Work to be completed -> Copy the data exactly, pictures aside.

═══ Data supplied

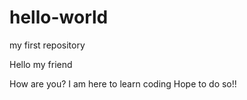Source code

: # hello-world
my first repository

Hello my friend

How are you? I am here to learn coding
Hope to do so!!
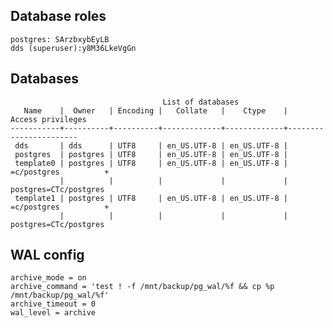 <link rel='stylesheet' href='markdown9.css'/>

Database roles
--------------

    postgres: SArzbxybEyLB
    dds (superuser):y8M36LkeVgGn

Databases
---------
                                      List of databases
       Name    |  Owner   | Encoding |   Collate   |    Ctype    |   Access privileges   
    -----------+----------+----------+-------------+-------------+-----------------------
     dds       | dds      | UTF8     | en_US.UTF-8 | en_US.UTF-8 | 
     postgres  | postgres | UTF8     | en_US.UTF-8 | en_US.UTF-8 | 
     template0 | postgres | UTF8     | en_US.UTF-8 | en_US.UTF-8 | =c/postgres          +
               |          |          |             |             | postgres=CTc/postgres
     template1 | postgres | UTF8     | en_US.UTF-8 | en_US.UTF-8 | =c/postgres          +
               |          |          |             |             | postgres=CTc/postgres

WAL config
----------

    archive_mode = on
    archive_command = 'test ! -f /mnt/backup/pg_wal/%f && cp %p /mnt/backup/pg_wal/%f'
    archive_timeout = 0
    wal_level = archive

══════

Expected answer ->
Source code

: # hello-world
my first repository

Hello my friend

How are you? I am here to learn coding
Hope to do so!!
 <link rel='stylesheet' href='markdown9.css'/>

Database roles
--------------

    postgres: SArzbxybEyLB
    dds (superuser):y8M36LkeVgGn

Databases
---------
                                      List of databases
       Name    |  Owner   | Encoding |   Collate   |    Ctype    |   Access privileges   
    -----------+----------+----------+-------------+-------------+-----------------------
     dds       | dds      | UTF8     | en_US.UTF-8 | en_US.UTF-8 | 
     postgres  | postgres | UTF8     | en_US.UTF-8 | en_US.UTF-8 | 
     template0 | postgres | UTF8     | en_US.UTF-8 | en_US.UTF-8 | =c/postgres          +
               |          |          |             |             | postgres=CTc/postgres
     template1 | postgres | UTF8     | en_US.UTF-8 | en_US.UTF-8 | =c/postgres          +
               |          |          |             |             | postgres=CTc/postgres

WAL config
----------

    archive_mode = on
    archive_command = 'test ! -f /mnt/backup/pg_wal/%f && cp %p /mnt/backup/pg_wal/%f'
    archive_timeout = 0
    wal_level = archive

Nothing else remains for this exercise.